-- Your objective --
Tally the lines of the data below that contain the string "small". Give the tally and nothing else.
--- --- ---
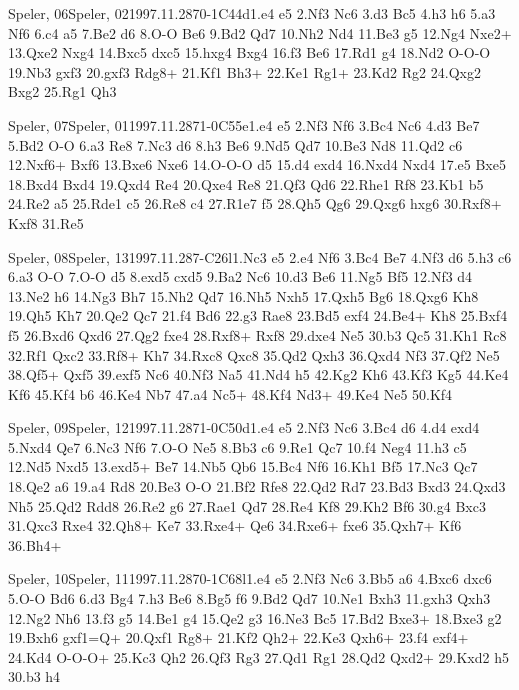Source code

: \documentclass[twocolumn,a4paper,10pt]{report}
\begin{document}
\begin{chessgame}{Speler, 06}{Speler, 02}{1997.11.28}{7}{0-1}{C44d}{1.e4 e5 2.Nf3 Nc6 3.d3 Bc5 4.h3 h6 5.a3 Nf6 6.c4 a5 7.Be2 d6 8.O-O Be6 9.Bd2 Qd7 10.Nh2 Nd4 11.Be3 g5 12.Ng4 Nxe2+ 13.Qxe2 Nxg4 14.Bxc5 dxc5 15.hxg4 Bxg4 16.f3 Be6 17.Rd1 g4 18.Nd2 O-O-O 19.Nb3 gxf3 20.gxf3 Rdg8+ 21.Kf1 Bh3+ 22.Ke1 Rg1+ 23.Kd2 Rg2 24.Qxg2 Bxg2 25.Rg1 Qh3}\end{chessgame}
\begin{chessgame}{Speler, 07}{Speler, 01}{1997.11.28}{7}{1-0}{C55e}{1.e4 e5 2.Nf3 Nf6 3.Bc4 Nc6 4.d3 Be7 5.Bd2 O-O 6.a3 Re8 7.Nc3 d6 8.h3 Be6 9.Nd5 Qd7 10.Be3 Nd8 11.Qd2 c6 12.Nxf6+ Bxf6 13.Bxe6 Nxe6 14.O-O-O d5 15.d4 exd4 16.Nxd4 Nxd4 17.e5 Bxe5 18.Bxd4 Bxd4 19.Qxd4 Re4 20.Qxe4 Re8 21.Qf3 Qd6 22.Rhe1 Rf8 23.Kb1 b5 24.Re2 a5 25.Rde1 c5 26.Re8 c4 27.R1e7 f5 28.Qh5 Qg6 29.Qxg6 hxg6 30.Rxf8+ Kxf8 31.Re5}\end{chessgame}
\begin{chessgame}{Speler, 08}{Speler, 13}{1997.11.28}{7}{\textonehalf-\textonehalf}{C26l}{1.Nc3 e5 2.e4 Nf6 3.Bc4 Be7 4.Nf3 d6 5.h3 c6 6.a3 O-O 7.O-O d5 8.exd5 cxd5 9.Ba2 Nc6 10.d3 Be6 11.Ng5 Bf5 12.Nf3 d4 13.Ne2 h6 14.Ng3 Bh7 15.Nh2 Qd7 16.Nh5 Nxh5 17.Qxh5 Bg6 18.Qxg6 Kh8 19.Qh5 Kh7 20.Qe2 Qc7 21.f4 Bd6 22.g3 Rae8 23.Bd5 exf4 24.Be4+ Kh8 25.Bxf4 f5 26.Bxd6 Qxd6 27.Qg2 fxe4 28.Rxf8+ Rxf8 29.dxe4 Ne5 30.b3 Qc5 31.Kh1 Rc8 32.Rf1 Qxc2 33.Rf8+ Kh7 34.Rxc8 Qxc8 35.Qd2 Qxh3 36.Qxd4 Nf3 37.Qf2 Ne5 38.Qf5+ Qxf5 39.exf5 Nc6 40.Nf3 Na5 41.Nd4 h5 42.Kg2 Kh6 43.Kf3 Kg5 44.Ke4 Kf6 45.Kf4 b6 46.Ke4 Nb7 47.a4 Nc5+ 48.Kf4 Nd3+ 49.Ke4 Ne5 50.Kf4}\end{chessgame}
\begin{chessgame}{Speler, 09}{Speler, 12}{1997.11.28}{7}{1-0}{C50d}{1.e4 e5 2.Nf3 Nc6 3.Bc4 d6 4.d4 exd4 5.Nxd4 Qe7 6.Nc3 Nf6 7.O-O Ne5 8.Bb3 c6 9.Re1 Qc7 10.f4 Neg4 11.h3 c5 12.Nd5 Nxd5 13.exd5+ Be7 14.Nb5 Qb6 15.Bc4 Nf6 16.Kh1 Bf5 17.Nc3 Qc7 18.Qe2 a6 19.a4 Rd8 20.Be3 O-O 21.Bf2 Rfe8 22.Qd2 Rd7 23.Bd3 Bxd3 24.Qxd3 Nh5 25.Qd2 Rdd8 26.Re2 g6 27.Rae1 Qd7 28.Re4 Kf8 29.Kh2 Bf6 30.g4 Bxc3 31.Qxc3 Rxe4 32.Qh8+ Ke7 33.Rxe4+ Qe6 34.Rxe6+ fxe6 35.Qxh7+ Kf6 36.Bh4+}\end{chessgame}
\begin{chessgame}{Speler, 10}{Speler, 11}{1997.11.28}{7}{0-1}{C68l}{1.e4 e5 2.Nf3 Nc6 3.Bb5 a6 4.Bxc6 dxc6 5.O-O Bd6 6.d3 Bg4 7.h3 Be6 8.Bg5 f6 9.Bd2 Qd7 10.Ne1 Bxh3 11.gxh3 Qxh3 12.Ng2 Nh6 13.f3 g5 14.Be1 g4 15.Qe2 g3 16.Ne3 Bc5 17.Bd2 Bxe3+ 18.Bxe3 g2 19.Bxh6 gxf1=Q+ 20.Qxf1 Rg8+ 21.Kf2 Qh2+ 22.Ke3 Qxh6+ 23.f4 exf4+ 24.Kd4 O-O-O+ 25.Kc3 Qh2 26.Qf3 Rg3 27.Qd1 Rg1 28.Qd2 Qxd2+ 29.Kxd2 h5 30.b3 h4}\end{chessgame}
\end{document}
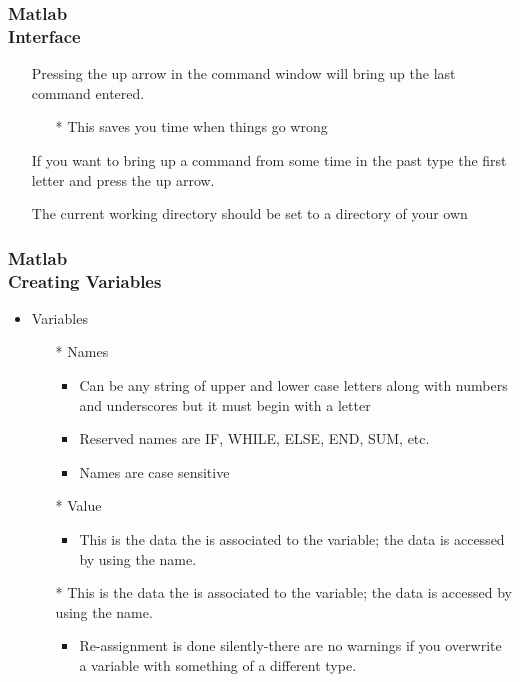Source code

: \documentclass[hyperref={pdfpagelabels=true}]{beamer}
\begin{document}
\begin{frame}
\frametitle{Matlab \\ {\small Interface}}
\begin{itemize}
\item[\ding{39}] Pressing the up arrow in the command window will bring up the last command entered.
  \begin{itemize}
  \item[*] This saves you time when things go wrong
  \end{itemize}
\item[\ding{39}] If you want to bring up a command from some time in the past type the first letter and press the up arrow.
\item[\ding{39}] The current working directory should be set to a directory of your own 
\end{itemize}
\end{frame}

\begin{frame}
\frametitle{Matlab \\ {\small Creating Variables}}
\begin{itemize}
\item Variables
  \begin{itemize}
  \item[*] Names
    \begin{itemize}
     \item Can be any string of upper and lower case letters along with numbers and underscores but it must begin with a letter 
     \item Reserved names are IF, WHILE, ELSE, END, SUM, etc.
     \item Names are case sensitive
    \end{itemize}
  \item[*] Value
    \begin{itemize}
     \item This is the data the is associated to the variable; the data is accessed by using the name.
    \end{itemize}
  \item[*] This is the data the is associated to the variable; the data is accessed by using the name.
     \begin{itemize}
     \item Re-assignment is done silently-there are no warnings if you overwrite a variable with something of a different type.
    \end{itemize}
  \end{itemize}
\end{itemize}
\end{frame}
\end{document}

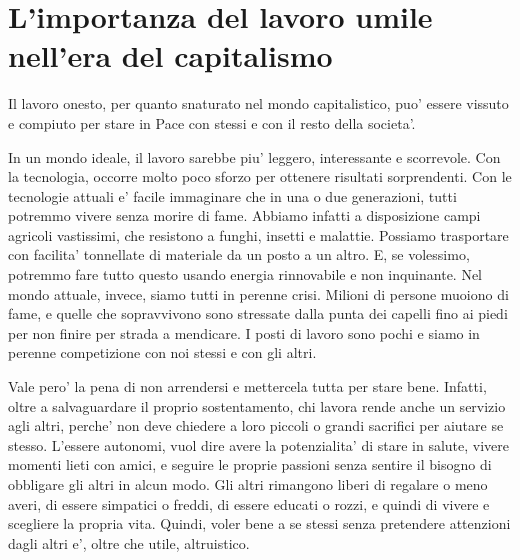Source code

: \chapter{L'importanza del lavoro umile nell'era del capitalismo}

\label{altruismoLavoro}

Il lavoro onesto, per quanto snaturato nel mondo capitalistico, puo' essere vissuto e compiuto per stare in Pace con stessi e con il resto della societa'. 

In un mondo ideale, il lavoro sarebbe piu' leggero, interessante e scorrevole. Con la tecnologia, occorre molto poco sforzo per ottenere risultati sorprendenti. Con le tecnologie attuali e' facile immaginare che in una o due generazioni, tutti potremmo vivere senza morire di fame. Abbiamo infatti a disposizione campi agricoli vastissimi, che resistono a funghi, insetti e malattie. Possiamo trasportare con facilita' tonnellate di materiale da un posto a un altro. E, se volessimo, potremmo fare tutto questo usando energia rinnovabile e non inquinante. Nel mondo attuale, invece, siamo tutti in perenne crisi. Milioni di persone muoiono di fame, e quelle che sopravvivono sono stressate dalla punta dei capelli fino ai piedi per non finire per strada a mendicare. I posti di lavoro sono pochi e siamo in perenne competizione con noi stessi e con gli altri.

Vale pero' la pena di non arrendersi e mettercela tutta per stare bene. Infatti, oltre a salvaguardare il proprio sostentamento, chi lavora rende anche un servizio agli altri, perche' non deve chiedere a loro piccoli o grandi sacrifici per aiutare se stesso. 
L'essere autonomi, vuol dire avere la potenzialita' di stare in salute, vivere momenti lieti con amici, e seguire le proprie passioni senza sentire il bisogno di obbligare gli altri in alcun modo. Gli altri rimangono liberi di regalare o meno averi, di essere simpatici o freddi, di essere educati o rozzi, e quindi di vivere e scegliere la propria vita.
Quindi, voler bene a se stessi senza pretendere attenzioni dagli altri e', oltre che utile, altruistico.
--- --- ---
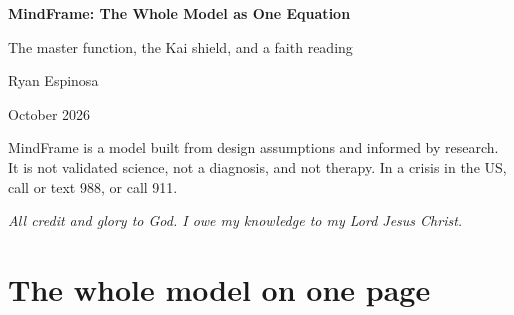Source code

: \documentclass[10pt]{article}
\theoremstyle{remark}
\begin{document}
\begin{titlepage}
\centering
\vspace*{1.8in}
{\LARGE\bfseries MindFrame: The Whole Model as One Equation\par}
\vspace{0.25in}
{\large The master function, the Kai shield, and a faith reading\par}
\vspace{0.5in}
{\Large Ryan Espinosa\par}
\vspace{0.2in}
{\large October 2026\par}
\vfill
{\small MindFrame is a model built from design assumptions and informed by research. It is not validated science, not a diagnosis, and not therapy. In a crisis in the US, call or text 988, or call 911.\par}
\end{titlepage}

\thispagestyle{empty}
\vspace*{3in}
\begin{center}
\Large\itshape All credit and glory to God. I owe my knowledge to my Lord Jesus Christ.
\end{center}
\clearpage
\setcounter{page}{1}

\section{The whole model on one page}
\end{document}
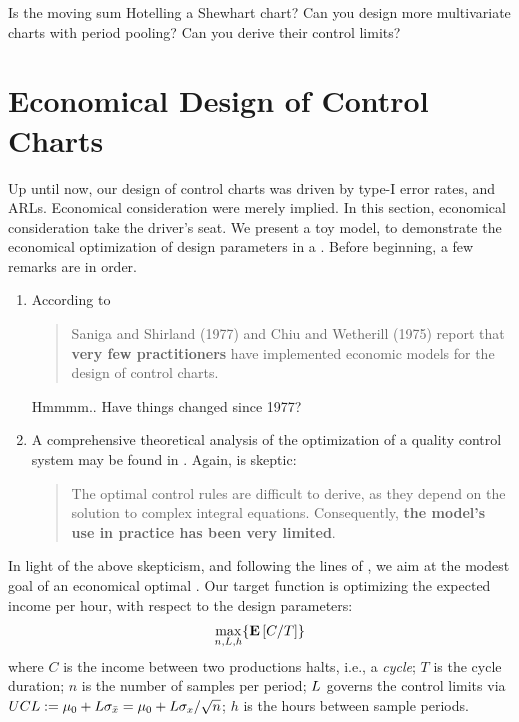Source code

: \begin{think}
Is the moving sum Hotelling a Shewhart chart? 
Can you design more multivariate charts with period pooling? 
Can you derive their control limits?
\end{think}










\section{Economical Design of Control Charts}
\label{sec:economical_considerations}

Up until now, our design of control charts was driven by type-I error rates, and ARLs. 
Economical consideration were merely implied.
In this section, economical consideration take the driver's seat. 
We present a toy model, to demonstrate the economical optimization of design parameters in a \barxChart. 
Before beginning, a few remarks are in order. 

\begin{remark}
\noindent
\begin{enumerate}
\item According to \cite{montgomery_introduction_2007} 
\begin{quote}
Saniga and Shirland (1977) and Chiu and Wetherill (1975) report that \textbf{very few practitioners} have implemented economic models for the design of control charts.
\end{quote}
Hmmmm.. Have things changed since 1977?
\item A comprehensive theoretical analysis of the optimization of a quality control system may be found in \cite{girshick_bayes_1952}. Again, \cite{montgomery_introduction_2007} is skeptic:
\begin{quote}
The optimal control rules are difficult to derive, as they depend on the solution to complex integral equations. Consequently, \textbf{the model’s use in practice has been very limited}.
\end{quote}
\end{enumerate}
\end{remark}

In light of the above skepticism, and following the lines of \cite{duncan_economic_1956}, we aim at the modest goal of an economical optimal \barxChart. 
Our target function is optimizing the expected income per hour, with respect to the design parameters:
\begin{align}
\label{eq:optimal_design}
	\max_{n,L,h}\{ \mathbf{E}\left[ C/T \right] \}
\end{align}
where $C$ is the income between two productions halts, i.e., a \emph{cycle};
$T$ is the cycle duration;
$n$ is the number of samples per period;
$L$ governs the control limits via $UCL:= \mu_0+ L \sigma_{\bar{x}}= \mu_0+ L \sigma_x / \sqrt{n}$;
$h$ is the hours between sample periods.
--- --- ---
-- Exercise output --
3